_WHAT THE EXERCISE ASKS_. If pictures appear among the lines below, leave them out while you return exactly the lines from the one with "3d printed parts" through the one with "KNOWN ISSUES".

_Rendered images with source text_.
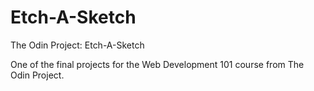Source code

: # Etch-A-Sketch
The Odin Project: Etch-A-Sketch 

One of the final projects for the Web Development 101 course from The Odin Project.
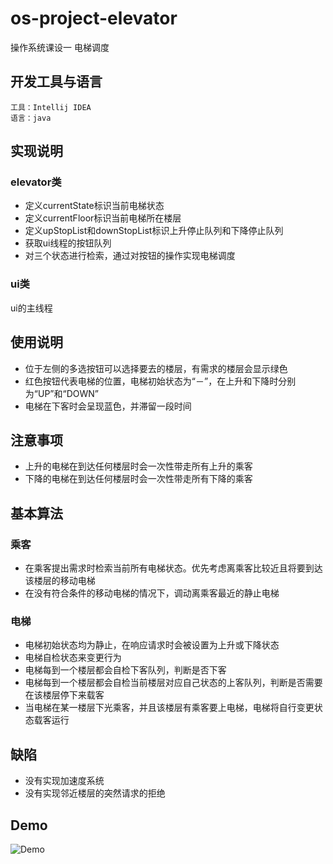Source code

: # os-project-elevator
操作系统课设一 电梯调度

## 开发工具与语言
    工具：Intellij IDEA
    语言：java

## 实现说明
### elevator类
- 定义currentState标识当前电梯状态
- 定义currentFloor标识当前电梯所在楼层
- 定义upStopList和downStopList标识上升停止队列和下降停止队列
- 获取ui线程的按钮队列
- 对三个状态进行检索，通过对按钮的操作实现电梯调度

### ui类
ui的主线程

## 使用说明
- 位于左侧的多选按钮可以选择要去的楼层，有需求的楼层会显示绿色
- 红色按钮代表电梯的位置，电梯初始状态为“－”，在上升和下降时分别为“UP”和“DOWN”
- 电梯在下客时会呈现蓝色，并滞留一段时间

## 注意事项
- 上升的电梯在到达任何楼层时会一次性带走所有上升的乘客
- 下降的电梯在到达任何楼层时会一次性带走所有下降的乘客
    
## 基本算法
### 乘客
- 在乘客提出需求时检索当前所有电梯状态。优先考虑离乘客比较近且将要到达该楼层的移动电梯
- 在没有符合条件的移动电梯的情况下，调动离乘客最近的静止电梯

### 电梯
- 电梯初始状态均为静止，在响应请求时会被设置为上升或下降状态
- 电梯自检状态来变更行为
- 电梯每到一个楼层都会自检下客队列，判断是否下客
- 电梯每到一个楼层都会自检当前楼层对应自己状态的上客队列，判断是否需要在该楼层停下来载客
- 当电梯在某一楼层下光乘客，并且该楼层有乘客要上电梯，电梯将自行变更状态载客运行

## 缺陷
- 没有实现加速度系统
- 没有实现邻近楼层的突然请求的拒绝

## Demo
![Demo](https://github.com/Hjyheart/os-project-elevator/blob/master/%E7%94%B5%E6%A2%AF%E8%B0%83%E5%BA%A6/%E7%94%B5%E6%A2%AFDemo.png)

--

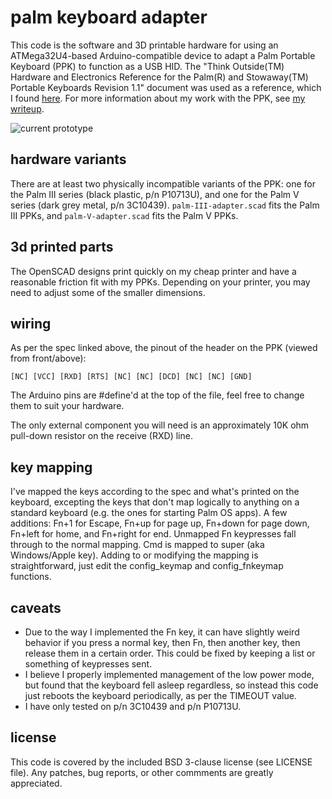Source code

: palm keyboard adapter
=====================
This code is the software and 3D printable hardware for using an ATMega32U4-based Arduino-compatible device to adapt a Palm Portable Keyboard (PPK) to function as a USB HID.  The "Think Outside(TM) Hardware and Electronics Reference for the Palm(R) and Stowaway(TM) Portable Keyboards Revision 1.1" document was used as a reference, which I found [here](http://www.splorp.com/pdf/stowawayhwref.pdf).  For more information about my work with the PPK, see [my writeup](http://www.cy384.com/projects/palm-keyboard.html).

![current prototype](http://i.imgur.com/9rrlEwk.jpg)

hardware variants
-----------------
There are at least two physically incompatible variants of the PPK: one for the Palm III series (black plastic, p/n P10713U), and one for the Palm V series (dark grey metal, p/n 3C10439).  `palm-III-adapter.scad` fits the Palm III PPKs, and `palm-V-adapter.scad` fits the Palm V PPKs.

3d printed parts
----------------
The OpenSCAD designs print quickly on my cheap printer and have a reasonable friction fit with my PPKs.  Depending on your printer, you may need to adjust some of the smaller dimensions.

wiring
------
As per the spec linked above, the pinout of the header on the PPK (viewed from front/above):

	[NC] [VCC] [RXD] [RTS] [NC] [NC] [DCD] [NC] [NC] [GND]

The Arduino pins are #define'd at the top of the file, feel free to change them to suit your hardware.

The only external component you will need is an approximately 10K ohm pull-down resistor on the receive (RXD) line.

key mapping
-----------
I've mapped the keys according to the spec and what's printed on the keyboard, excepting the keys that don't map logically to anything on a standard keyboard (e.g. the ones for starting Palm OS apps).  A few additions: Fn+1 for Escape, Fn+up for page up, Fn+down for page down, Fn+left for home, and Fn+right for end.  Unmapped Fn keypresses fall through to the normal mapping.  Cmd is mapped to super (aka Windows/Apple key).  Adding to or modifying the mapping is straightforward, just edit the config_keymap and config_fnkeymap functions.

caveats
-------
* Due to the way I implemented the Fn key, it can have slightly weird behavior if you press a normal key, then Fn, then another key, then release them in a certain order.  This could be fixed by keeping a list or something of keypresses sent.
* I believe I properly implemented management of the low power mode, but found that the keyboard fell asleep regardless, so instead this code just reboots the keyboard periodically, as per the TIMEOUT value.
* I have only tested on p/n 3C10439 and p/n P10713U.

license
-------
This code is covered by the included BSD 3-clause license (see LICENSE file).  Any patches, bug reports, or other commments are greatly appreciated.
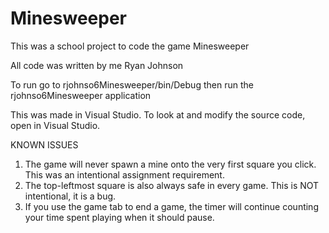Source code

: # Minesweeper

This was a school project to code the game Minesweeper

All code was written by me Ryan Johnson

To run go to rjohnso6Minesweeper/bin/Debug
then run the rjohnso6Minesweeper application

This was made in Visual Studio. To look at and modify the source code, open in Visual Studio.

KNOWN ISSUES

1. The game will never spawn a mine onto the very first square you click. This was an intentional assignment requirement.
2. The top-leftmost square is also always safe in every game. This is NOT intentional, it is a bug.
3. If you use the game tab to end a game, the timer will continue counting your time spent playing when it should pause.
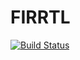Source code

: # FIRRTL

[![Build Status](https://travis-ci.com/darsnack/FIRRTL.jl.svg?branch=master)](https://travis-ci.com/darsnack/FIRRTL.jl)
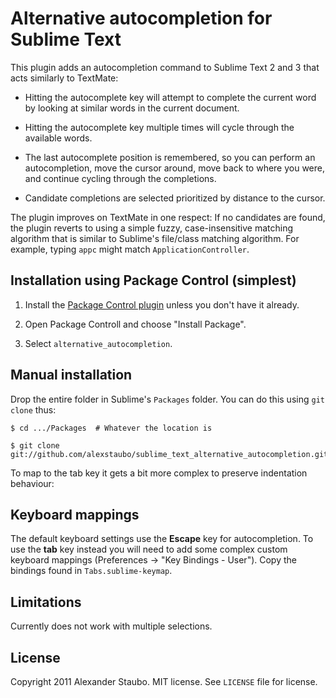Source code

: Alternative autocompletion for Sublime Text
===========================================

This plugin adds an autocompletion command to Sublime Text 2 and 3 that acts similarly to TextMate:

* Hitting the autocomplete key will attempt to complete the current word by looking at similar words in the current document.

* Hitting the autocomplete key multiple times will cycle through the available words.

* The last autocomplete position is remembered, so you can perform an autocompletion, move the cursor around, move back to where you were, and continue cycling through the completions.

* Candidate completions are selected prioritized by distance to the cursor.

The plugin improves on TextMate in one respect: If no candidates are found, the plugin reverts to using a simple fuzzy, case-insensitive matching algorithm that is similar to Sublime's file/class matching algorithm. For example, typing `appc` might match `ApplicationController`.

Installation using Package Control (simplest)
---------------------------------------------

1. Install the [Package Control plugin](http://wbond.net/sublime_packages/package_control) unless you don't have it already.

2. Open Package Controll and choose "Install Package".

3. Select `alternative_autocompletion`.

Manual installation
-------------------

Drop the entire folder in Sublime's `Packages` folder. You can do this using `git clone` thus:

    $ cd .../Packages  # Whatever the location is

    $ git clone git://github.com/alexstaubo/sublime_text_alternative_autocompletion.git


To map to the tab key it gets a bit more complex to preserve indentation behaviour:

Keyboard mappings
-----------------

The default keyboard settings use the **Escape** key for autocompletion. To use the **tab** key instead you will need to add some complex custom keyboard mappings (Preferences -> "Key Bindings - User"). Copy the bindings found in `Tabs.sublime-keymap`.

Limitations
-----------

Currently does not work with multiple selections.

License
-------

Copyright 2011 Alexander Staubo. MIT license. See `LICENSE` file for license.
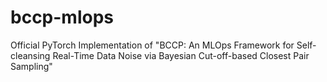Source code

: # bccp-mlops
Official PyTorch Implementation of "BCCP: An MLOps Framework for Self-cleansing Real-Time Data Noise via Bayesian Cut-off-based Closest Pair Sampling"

_RESULT_.
3d printed parts
----------------
The OpenSCAD designs print quickly on my cheap printer and have a reasonable friction fit with my PPKs.  Depending on your printer, you may need to adjust some of the smaller dimensions.

wiring
------
As per the spec linked above, the pinout of the header on the PPK (viewed from front/above):

	[NC] [VCC] [RXD] [RTS] [NC] [NC] [DCD] [NC] [NC] [GND]

The Arduino pins are #define'd at the top of the file, feel free to change them to suit your hardware.

The only external component you will need is an approximately 10K ohm pull-down resistor on the receive (RXD) line.

key mapping
-----------
I've mapped the keys according to the spec and what's printed on the keyboard, excepting the keys that don't map logically to anything on a standard keyboard (e.g. the ones for starting Palm OS apps).  A few additions: Fn+1 for Escape, Fn+up for page up, Fn+down for page down, Fn+left for home, and Fn+right for end.  Unmapped Fn keypresses fall through to the normal mapping.  Cmd is mapped to super (aka Windows/Apple key).  Adding to or modifying the mapping is straightforward, just edit the config_keymap and config_fnkeymap functions.

caveats
-------
* Due to the way I implemented the Fn key, it can have slightly weird behavior if you press a normal key, then Fn, then another key, then release them in a certain order.  This could be fixed by keeping a list or something of keypresses sent.
* I believe I properly implemented management of the low power mode, but found that the keyboard fell asleep regardless, so instead this code just reboots the keyboard periodically, as per the TIMEOUT value.
* I have only tested on p/n 3C10439 and p/n P10713U.

license
-------
This code is covered by the included BSD 3-clause license (see LICENSE file).  Any patches, bug reports, or other commments are greatly appreciated.
Source code

: # Minesweeper

This was a school project to code the game Minesweeper

All code was written by me Ryan Johnson

To run go to rjohnso6Minesweeper/bin/Debug
then run the rjohnso6Minesweeper application

This was made in Visual Studio. To look at and modify the source code, open in Visual Studio.

KNOWN ISSUES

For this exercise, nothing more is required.